IT TAKES A BIG agency to admit it has made a mistake. So the Department of Homeland Security's acknowledgment that much of the more than $4.5 billion it spent to keep the nation safer really just bought us some heavy, metal knickknacks is a positive step.
While we'd prefer mightily to be confident right now that the screening devices and people searching out ill-intentioned cargo in our airports, rail systems and ports and along our borders are doing their jobs, and that taxpayers won't have to shell out another $7 billion over the next few years to do it, we'll settle for a promise that this time the money will be spent right.
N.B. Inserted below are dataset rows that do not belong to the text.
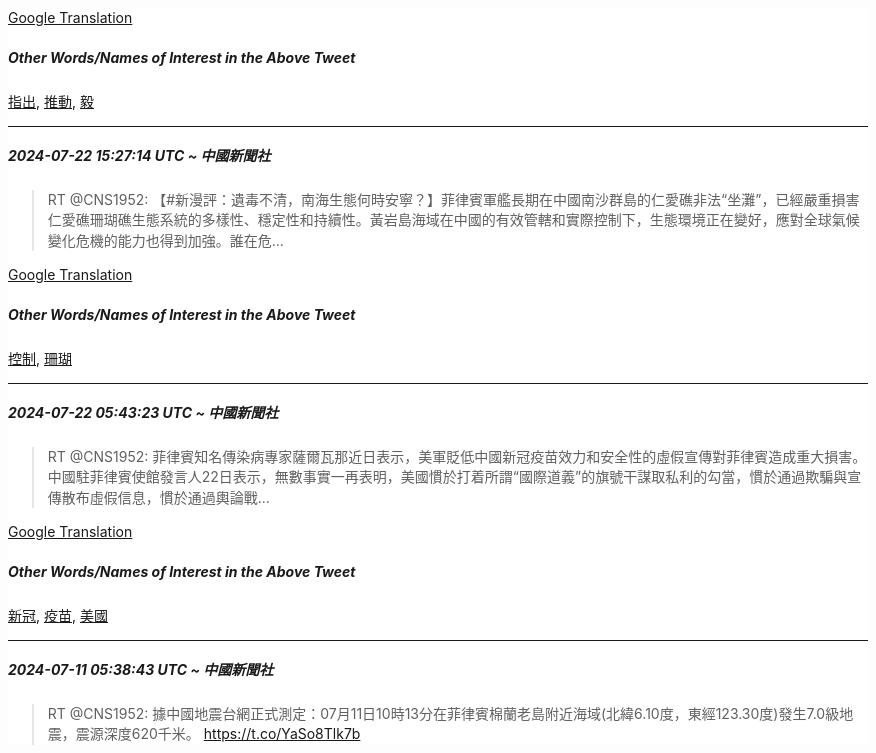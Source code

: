 [Google Translation](https://translate.google.com/?hi=en&tab=TT&sl=zh-CN&tl=en&op=translate&text=RT+%40CNS1952%3A+%E3%80%90%E7%8E%8B%E6%AF%85%E6%9C%83%E8%A6%8B%E8%8F%B2%E5%BE%8B%E8%B3%93%E5%A4%96%E9%95%B7%E9%A6%AC%E7%B4%8D%E7%BE%85%E3%80%91%E4%B8%AD%E5%85%B1%E4%B8%AD%E5%A4%AE%E6%94%BF%E6%B2%BB%E5%B1%80%E5%A7%94%E5%93%A1%E3%80%81%E5%A4%96%E4%BA%A4%E9%83%A8%E9%95%B7%E7%8E%8B%E6%AF%8526%E6%97%A5%E5%9C%A8%E8%90%AC%E8%B1%A1%E6%9C%83%E8%A6%8B%E8%8F%B2%E5%BE%8B%E8%B3%93%E5%A4%96%E9%95%B7%E9%A6%AC%E7%B4%8D%E7%BE%85%E3%80%82%E7%8E%8B%E6%AF%85%E6%8C%87%E5%87%BA%EF%BC%8C%E4%B8%AD%E8%8F%B2%E9%97%9C%E4%BF%82%E7%9B%AE%E5%89%8D%E7%AB%99%E5%9C%A8%E5%8D%81%E5%AD%97%E8%B7%AF%E5%8F%A3%EF%BC%8C%E9%9D%A2%E8%87%A8%E4%BD%95%E5%8E%BB%E4%BD%95%E5%BE%9E%E7%9A%84%E9%81%B8%E6%93%87%E3%80%82%E5%B8%8C%E6%9C%9B%E8%8F%B2%E6%96%B9%E8%AA%8D%E7%9C%9F%E6%80%9D%E8%80%83%E4%B8%AD%E8%8F%B2%E9%97%9C%E4%BF%82%E6%9C%AA%E4%BE%86%E4%B9%8B%E8%B7%AF%EF%BC%8C%E5%90%8C%E4%B8%AD%E6%96%B9%E7%9B%B8%E5%90%91%E8%80%8C%E8%A1%8C%EF%BC%8C%E6%8E%A8%E5%8B%95%E9%9B%99%E9%82%8A%E9%97%9C%E4%BF%82%E6%97%A9%E6%97%A5%E9%87%8D%E5%9B%9E%E6%AD%A3%E8%BB%8C%E3%80%82https%3A%2F%2Ft.co%2F%E2%80%A6)
##### Other Words/Names of Interest in the Above Tweet
[指出](指出.md), [推動](推動.md), [毅](毅.md)
___
##### 2024-07-22 15:27:14 UTC ~ 中國新聞社
> RT @CNS1952: 【#新漫評：遺毒不清，南海生態何時安寧？】菲律賓軍艦長期在中國南沙群島的仁愛礁非法“坐灘”，已經嚴重損害仁愛礁珊瑚礁生態系統的多樣性、穩定性和持續性。黃岩島海域在中國的有效管轄和實際控制下，生態環境正在變好，應對全球氣候變化危機的能力也得到加強。誰在危…

[Google Translation](https://translate.google.com/?hi=en&tab=TT&sl=zh-CN&tl=en&op=translate&text=RT+%40CNS1952%3A+%E3%80%90%23%E6%96%B0%E6%BC%AB%E8%A9%95%EF%BC%9A%E9%81%BA%E6%AF%92%E4%B8%8D%E6%B8%85%EF%BC%8C%E5%8D%97%E6%B5%B7%E7%94%9F%E6%85%8B%E4%BD%95%E6%99%82%E5%AE%89%E5%AF%A7%EF%BC%9F%E3%80%91%E8%8F%B2%E5%BE%8B%E8%B3%93%E8%BB%8D%E8%89%A6%E9%95%B7%E6%9C%9F%E5%9C%A8%E4%B8%AD%E5%9C%8B%E5%8D%97%E6%B2%99%E7%BE%A4%E5%B3%B6%E7%9A%84%E4%BB%81%E6%84%9B%E7%A4%81%E9%9D%9E%E6%B3%95%E2%80%9C%E5%9D%90%E7%81%98%E2%80%9D%EF%BC%8C%E5%B7%B2%E7%B6%93%E5%9A%B4%E9%87%8D%E6%90%8D%E5%AE%B3%E4%BB%81%E6%84%9B%E7%A4%81%E7%8F%8A%E7%91%9A%E7%A4%81%E7%94%9F%E6%85%8B%E7%B3%BB%E7%B5%B1%E7%9A%84%E5%A4%9A%E6%A8%A3%E6%80%A7%E3%80%81%E7%A9%A9%E5%AE%9A%E6%80%A7%E5%92%8C%E6%8C%81%E7%BA%8C%E6%80%A7%E3%80%82%E9%BB%83%E5%B2%A9%E5%B3%B6%E6%B5%B7%E5%9F%9F%E5%9C%A8%E4%B8%AD%E5%9C%8B%E7%9A%84%E6%9C%89%E6%95%88%E7%AE%A1%E8%BD%84%E5%92%8C%E5%AF%A6%E9%9A%9B%E6%8E%A7%E5%88%B6%E4%B8%8B%EF%BC%8C%E7%94%9F%E6%85%8B%E7%92%B0%E5%A2%83%E6%AD%A3%E5%9C%A8%E8%AE%8A%E5%A5%BD%EF%BC%8C%E6%87%89%E5%B0%8D%E5%85%A8%E7%90%83%E6%B0%A3%E5%80%99%E8%AE%8A%E5%8C%96%E5%8D%B1%E6%A9%9F%E7%9A%84%E8%83%BD%E5%8A%9B%E4%B9%9F%E5%BE%97%E5%88%B0%E5%8A%A0%E5%BC%B7%E3%80%82%E8%AA%B0%E5%9C%A8%E5%8D%B1%E2%80%A6)
##### Other Words/Names of Interest in the Above Tweet
[控制](控制.md), [珊瑚](珊瑚.md)
___
##### 2024-07-22 05:43:23 UTC ~ 中國新聞社
> RT @CNS1952: 菲律賓知名傳染病專家薩爾瓦那近日表示，美軍貶低中國新冠疫苗效力和安全性的虛假宣傳對菲律賓造成重大損害。中國駐菲律賓使館發言人22日表示，無數事實一再表明，美國慣於打着所謂“國際道義”的旗號干謀取私利的勾當，慣於通過欺騙與宣傳散布虛假信息，慣於通過輿論戰…

[Google Translation](https://translate.google.com/?hi=en&tab=TT&sl=zh-CN&tl=en&op=translate&text=RT+%40CNS1952%3A+%E8%8F%B2%E5%BE%8B%E8%B3%93%E7%9F%A5%E5%90%8D%E5%82%B3%E6%9F%93%E7%97%85%E5%B0%88%E5%AE%B6%E8%96%A9%E7%88%BE%E7%93%A6%E9%82%A3%E8%BF%91%E6%97%A5%E8%A1%A8%E7%A4%BA%EF%BC%8C%E7%BE%8E%E8%BB%8D%E8%B2%B6%E4%BD%8E%E4%B8%AD%E5%9C%8B%E6%96%B0%E5%86%A0%E7%96%AB%E8%8B%97%E6%95%88%E5%8A%9B%E5%92%8C%E5%AE%89%E5%85%A8%E6%80%A7%E7%9A%84%E8%99%9B%E5%81%87%E5%AE%A3%E5%82%B3%E5%B0%8D%E8%8F%B2%E5%BE%8B%E8%B3%93%E9%80%A0%E6%88%90%E9%87%8D%E5%A4%A7%E6%90%8D%E5%AE%B3%E3%80%82%E4%B8%AD%E5%9C%8B%E9%A7%90%E8%8F%B2%E5%BE%8B%E8%B3%93%E4%BD%BF%E9%A4%A8%E7%99%BC%E8%A8%80%E4%BA%BA22%E6%97%A5%E8%A1%A8%E7%A4%BA%EF%BC%8C%E7%84%A1%E6%95%B8%E4%BA%8B%E5%AF%A6%E4%B8%80%E5%86%8D%E8%A1%A8%E6%98%8E%EF%BC%8C%E7%BE%8E%E5%9C%8B%E6%85%A3%E6%96%BC%E6%89%93%E7%9D%80%E6%89%80%E8%AC%82%E2%80%9C%E5%9C%8B%E9%9A%9B%E9%81%93%E7%BE%A9%E2%80%9D%E7%9A%84%E6%97%97%E8%99%9F%E5%B9%B2%E8%AC%80%E5%8F%96%E7%A7%81%E5%88%A9%E7%9A%84%E5%8B%BE%E7%95%B6%EF%BC%8C%E6%85%A3%E6%96%BC%E9%80%9A%E9%81%8E%E6%AC%BA%E9%A8%99%E8%88%87%E5%AE%A3%E5%82%B3%E6%95%A3%E5%B8%83%E8%99%9B%E5%81%87%E4%BF%A1%E6%81%AF%EF%BC%8C%E6%85%A3%E6%96%BC%E9%80%9A%E9%81%8E%E8%BC%BF%E8%AB%96%E6%88%B0%E2%80%A6)
##### Other Words/Names of Interest in the Above Tweet
[新冠](新冠.md), [疫苗](疫苗.md), [美國](美國.md)
___
##### 2024-07-11 05:38:43 UTC ~ 中國新聞社
> RT @CNS1952: 據中國地震台網正式測定：07月11日10時13分在菲律賓棉蘭老島附近海域(北緯6.10度，東經123.30度)發生7.0級地震，震源深度620千米。 https://t.co/YaSo8Tlk7b
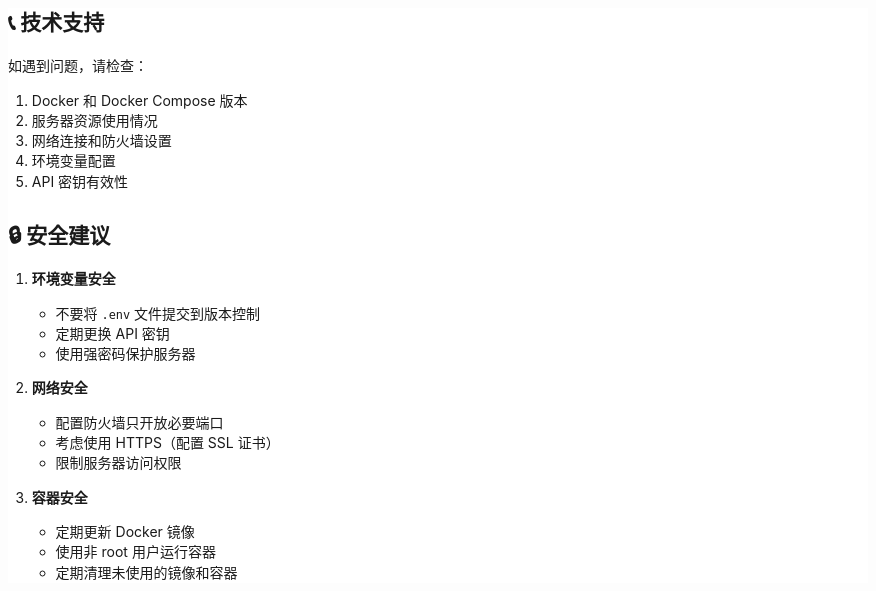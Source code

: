 ## 📞 技术支持

如遇到问题，请检查：

1. Docker 和 Docker Compose 版本
2. 服务器资源使用情况
3. 网络连接和防火墙设置
4. 环境变量配置
5. API 密钥有效性

## 🔒 安全建议

1. **环境变量安全**
   - 不要将 `.env` 文件提交到版本控制
   - 定期更换 API 密钥
   - 使用强密码保护服务器

2. **网络安全**
   - 配置防火墙只开放必要端口
   - 考虑使用 HTTPS（配置 SSL 证书）
   - 限制服务器访问权限

3. **容器安全**
   - 定期更新 Docker 镜像
   - 使用非 root 用户运行容器
   - 定期清理未使用的镜像和容器
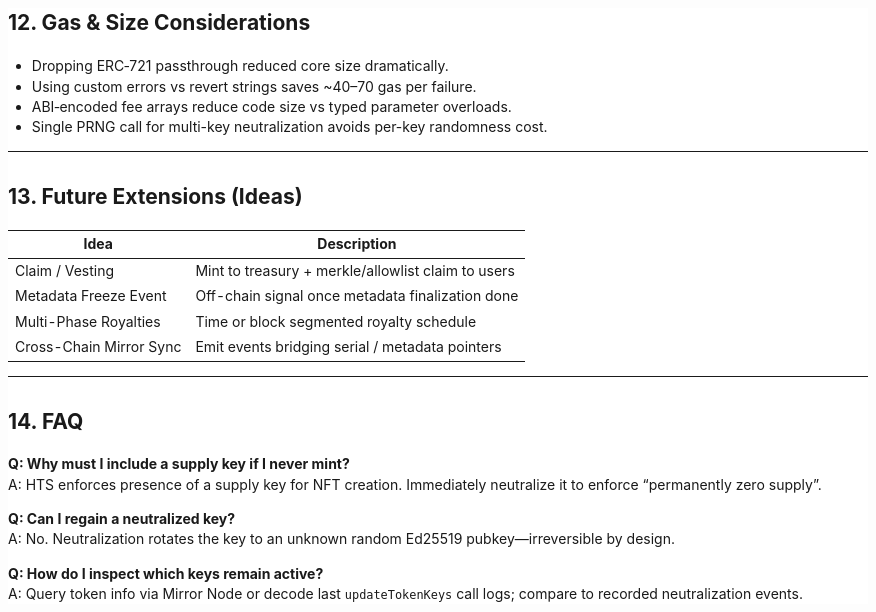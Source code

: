 
## 12. Gas & Size Considerations

- Dropping ERC‑721 passthrough reduced core size dramatically.
- Using custom errors vs revert strings saves ~40–70 gas per failure.
- ABI‑encoded fee arrays reduce code size vs typed parameter overloads.
- Single PRNG call for multi-key neutralization avoids per-key randomness cost.

---

## 13. Future Extensions (Ideas)

| Idea                    | Description                                        |
| ----------------------- | -------------------------------------------------- |
| Claim / Vesting         | Mint to treasury + merkle/allowlist claim to users |
| Metadata Freeze Event   | Off-chain signal once metadata finalization done   |
| Multi-Phase Royalties   | Time or block segmented royalty schedule           |
| Cross-Chain Mirror Sync | Emit events bridging serial / metadata pointers    |

---

## 14. FAQ

**Q: Why must I include a supply key if I never mint?**  
A: HTS enforces presence of a supply key for NFT creation. Immediately neutralize it to enforce “permanently zero supply”.

**Q: Can I regain a neutralized key?**  
A: No. Neutralization rotates the key to an unknown random Ed25519 pubkey—irreversible by design.

**Q: How do I inspect which keys remain active?**  
A: Query token info via Mirror Node or decode last `updateTokenKeys` call logs; compare to recorded neutralization events.
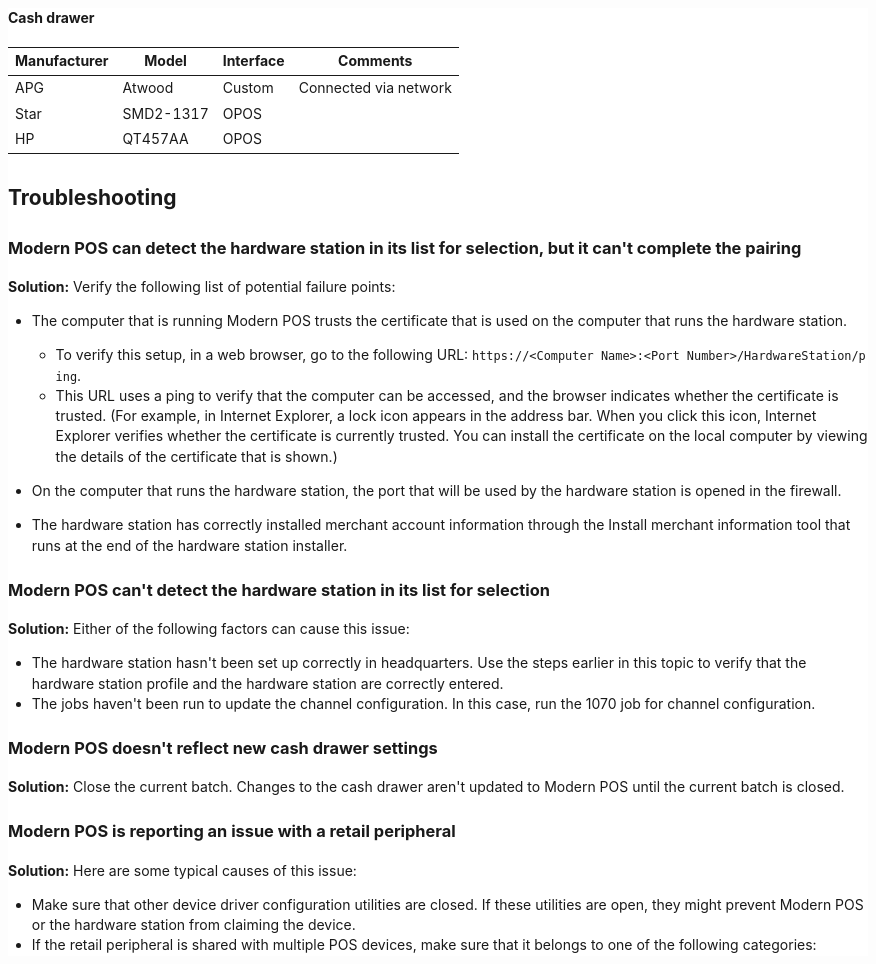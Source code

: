 #### Cash drawer

| Manufacturer | Model     | Interface | Comments              |
|--------------|-----------|-----------|-----------------------|
| APG          | Atwood    | Custom    | Connected via network |
| Star         | SMD2-1317 | OPOS      |                       |
| HP           | QT457AA   | OPOS      |                       |

## Troubleshooting

### Modern POS can detect the hardware station in its list for selection, but it can't complete the pairing

**Solution:** Verify the following list of potential failure points:

- The computer that is running Modern POS trusts the certificate that is used on the computer that runs the hardware station.

    - To verify this setup, in a web browser, go to the following URL: `https://<Computer Name>:<Port Number>/HardwareStation/ping`.
    - This URL uses a ping to verify that the computer can be accessed, and the browser indicates whether the certificate is trusted. (For example, in Internet Explorer, a lock icon appears in the address bar. When you click this icon, Internet Explorer verifies whether the certificate is currently trusted. You can install the certificate on the local computer by viewing the details of the certificate that is shown.)

- On the computer that runs the hardware station, the port that will be used by the hardware station is opened in the firewall.
- The hardware station has correctly installed merchant account information through the Install merchant information tool that runs at the end of the hardware station installer.

### Modern POS can't detect the hardware station in its list for selection

**Solution:** Either of the following factors can cause this issue:

- The hardware station hasn't been set up correctly in headquarters. Use the steps earlier in this topic to verify that the hardware station profile and the hardware station are correctly entered.
- The jobs haven't been run to update the channel configuration. In this case, run the 1070 job for channel configuration.

### Modern POS doesn't reflect new cash drawer settings

**Solution:** Close the current batch. Changes to the cash drawer aren't updated to Modern POS until the current batch is closed.

### Modern POS is reporting an issue with a retail peripheral

**Solution:** Here are some typical causes of this issue:

- Make sure that other device driver configuration utilities are closed. If these utilities are open, they might prevent Modern POS or the hardware station from claiming the device.
- If the retail peripheral is shared with multiple POS devices, make sure that it belongs to one of the following categories:
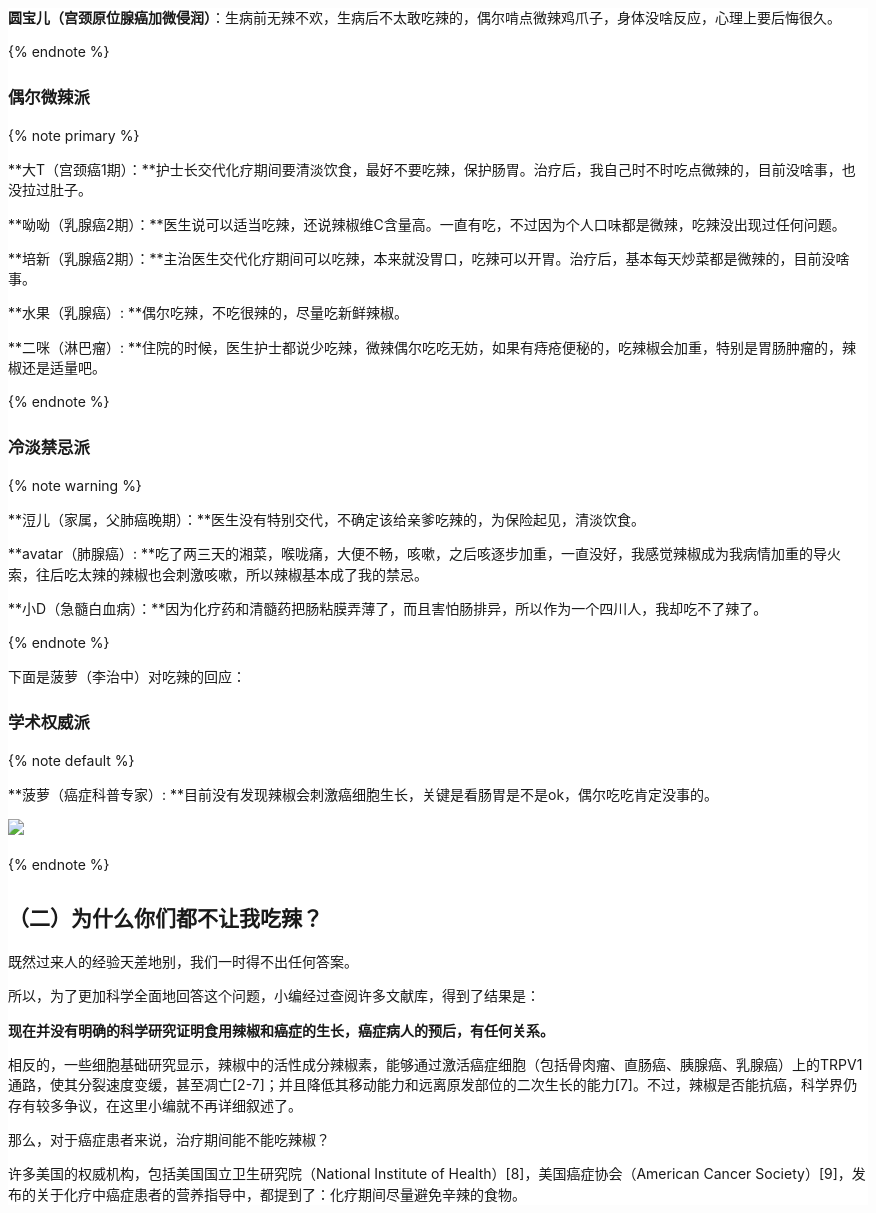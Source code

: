 **圆宝儿（宫颈原位腺癌加微侵润）**：生病前无辣不欢，生病后不太敢吃辣的，偶尔啃点微辣鸡爪子，身体没啥反应，心理上要后悔很久。

{% endnote %}

### 偶尔微辣派

{% note primary %} 

**大T（宫颈癌1期）：**护士长交代化疗期间要清淡饮食，最好不要吃辣，保护肠胃。治疗后，我自己时不时吃点微辣的，目前没啥事，也没拉过肚子。

**呦呦（乳腺癌2期）：**医生说可以适当吃辣，还说辣椒维C含量高。一直有吃，不过因为个人口味都是微辣，吃辣没出现过任何问题。

**培新（乳腺癌2期）：**主治医生交代化疗期间可以吃辣，本来就没胃口，吃辣可以开胃。治疗后，基本每天炒菜都是微辣的，目前没啥事。

**水果（乳腺癌）: **偶尔吃辣，不吃很辣的，尽量吃新鲜辣椒。

**二咪（淋巴瘤）: **住院的时候，医生护士都说少吃辣，微辣偶尔吃吃无妨，如果有痔疮便秘的，吃辣椒会加重，特别是胃肠肿瘤的，辣椒还是适量吧。

 {% endnote %}

### 冷淡禁忌派

{% note warning %} 

**浢儿（家属，父肺癌晚期）：**医生没有特别交代，不确定该给亲爹吃辣的，为保险起见，清淡饮食。

**avatar（肺腺癌）: **吃了两三天的湘菜，喉咙痛，大便不畅，咳嗽，之后咳逐步加重，一直没好，我感觉辣椒成为我病情加重的导火索，往后吃太辣的辣椒也会刺激咳嗽，所以辣椒基本成了我的禁忌。

**小D（急髓白血病）：**因为化疗药和清髓药把肠粘膜弄薄了，而且害怕肠排异，所以作为一个四川人，我却吃不了辣了。

 {% endnote %}

下面是菠萝（李治中）对吃辣的回应：

### 学术权威派

{% note default %} 

**菠萝（癌症科普专家）: **目前没有发现辣椒会刺激癌细胞生长，关键是看肠胃是不是ok，偶尔吃吃肯定没事的。

![](http://upload-images.jianshu.io/upload_images/13612800-feb60b739a664ab3?imageMogr2/auto-orient/strip%7CimageView2/2/w/1240)  

 {% endnote %}

## **（二）为什么你们都不让我吃辣？**

既然过来人的经验天差地别，我们一时得不出任何答案。

所以，为了更加科学全面地回答这个问题，小编经过查阅许多文献库，得到了结果是：

**现在并没有明确的科学研究证明食用辣椒和癌症的生长，癌症病人的预后，有任何关系。**

相反的，一些细胞基础研究显示，辣椒中的活性成分辣椒素，能够通过激活癌症细胞（包括骨肉瘤、直肠癌、胰腺癌、乳腺癌）上的TRPV1通路，使其分裂速度变缓，甚至凋亡\[2-7\]；并且降低其移动能力和远离原发部位的二次生长的能力\[7\]。不过，辣椒是否能抗癌，科学界仍存有较多争议，在这里小编就不再详细叙述了。

那么，对于癌症患者来说，治疗期间能不能吃辣椒？

许多美国的权威机构，包括美国国立卫生研究院（National Institute of Health）\[8\]，美国癌症协会（American Cancer Society）\[9\]，发布的关于化疗中癌症患者的营养指导中，都提到了：化疗期间尽量避免辛辣的食物。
The Homeland Security Department was created in the panicked do-anything-do-it-now mood that followed the attacks of Sept. 11, 2001. From the start, it was clear that money was flowing a little too freely. Security systems were bought without being tested first. The radiation monitors dockworkers use - on the fraction of cargo that comes into port - can't tell the difference between banned explosives and cat litter. Baggage scanners were installed on the passenger side of airport terminals, requiring another whole set of baggage handlers; the machines can't tell the difference between certain explosives and Yorkshire pudding, requiring many more inspection-hours than predicted.
It shouldn't have taken the department nearly four years and $4.5 billion to figure out this was a problem. But officials say they are doing it right this time: testing equipment, comparing products and ensuring that screening machines are calibrated to detect only the substances that cause harm.
They also say that they are making progress in interweaving the various intelligence databases to better detect other potential warning signs, likely more important to national security than bolstering the attack points of the past. Terrorists don't often repeat themselves.
One hopes Homeland Security officials also take to heart the blunders and successes of the terror drill last week, when a wayward Cessna's flight over Washington sent the nation into its first Code Red. One lesson: It doesn't hurt to tell people what the danger is rather than scare them with primary colors that carry no meaning.
And the giant knickknacks? Perhaps the department could sell them as scrap metal. Or better yet, offer them on eBay as artifacts of the terror war, much like the many Lenin statues recycled after the breakup of the Soviet Union.